Our design also possesses a range of advantages when compared with other non-Cartesian trajectories developed over the years. Conventionally, non-Cartesian trajectory design focused on the fully sampled case, where rigorous calculation is performed to satisfy the Nyquist sampling theorem, from 2D spiral^8,37 to 3D cone.^9,11 Given careful analytical formulations, these trajectories are fast to compute but cannot be easily adapted to a more flexible highly undersampled case, which we required to achieve clinically feasible acquisition time for this application. The approach taken in the original radial-cones¹³ trajectory did not require precise adherence to the Nyquist sampling requirements, but the design and optimization were still targeted to achieve approximately full sampling. Our design, however, has a set of free parameters which can be determined through a two-step process to be fine-tuned for specific applications without the requirement for full sampling.

Additionally, as our trajectory is generated within the sequence code, the trajectory parameters can be easily adjusted during scanning without manually loading a new trajectory, as with numerically optimized trajectories^15,16. In addition, the use of golden ratio rotations means the undersampling factor and temporal resolution can be chosen arbitrarily during reconstruction. For example, supplementary Figure 11 demonstrates exemplary reconstructions using various temporal resolutions.

Despite the improved sampling efficiency, the additional twists in the cone trajectory design make the acquisition more susceptible to gradient imperfections such as gradient delays. The mismatch between the actual and expected trajectory can introduce errors into the reconstruction. For our trajectory, the slew rate and gradient were limited to reduce the effect of the trajectory mismatch. No notable gradient imperfection related artifacts were observed in all our experiments. However, use of the gradient impulse function^38,39 could improve the reconstruction further and allow the full potential of the gradient system to be utilized.

In-vivo scans in clinical settings often suffer from patient motion. Cone design maintains the ability to use retrospective motion correction while the improved sampling at the central k-space also enables better quality navigator for more accurate registration.

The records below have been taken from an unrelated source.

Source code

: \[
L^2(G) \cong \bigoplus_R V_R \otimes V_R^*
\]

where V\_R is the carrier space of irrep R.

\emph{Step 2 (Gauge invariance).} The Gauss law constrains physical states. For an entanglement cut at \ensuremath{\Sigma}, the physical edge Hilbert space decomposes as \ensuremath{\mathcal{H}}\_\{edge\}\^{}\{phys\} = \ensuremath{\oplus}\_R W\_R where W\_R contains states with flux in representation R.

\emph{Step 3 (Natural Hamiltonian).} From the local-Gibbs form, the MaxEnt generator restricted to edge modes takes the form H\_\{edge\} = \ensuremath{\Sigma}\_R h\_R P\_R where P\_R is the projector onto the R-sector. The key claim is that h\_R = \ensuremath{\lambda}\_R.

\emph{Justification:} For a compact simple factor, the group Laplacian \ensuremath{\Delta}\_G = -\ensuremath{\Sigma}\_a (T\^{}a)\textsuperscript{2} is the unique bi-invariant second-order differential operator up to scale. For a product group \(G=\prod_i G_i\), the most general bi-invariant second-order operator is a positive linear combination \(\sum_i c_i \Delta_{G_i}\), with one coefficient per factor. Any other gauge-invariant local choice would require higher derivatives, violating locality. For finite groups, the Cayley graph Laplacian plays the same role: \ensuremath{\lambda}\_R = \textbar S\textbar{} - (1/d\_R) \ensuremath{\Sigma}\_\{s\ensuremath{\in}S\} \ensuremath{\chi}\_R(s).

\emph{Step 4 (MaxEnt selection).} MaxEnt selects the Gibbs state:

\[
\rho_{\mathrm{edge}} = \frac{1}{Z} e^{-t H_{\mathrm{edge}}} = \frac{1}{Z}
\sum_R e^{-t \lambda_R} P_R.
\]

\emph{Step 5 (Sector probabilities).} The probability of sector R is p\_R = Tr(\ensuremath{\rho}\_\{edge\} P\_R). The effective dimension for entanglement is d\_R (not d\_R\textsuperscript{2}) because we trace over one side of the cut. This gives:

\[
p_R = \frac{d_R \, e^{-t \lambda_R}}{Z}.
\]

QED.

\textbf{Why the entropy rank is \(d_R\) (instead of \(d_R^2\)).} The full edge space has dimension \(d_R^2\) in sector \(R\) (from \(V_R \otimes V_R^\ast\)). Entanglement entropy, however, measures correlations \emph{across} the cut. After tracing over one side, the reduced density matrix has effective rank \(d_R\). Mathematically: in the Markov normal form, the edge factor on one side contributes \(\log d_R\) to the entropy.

In this preliminary investigation, a small group of 8 relatively young healthy subjects were scanned. In the future, a broader comparison within a larger group of older healthy subjects and patients with cerebrovascular disease should be carried out for a more comprehensive validation of the generalizability of our cone design. We could also perform a thorough comparison with more conventional methods and explore the quantification of blood flow from these images^40,41.

Conclusion

In this work, we introduced an innovative 3D cone trajectory design, combined with a golden ratio rotation strategy, to enhance SNR and resolution without prolonging acquisition time. Our design better utilizes the gradient system, covering more k-space than the radial trajectory in a single readout. Notably, its non-Cartesian artifacts exhibit enhanced incoherence and uniformity compared to the radial approach, making it more suitable for LLR reconstruction. Through a comprehensive process involving numerical simulations and physical phantom scans, a combination of the most suitable trajectory parameters was selected. The evaluation on a group of healthy subjects demonstrated that our cone trajectory surpassed the original 4D CAPRIA approach, not only in terms of spatial resolution but also in scanning repeatability for both angiography and perfusion images.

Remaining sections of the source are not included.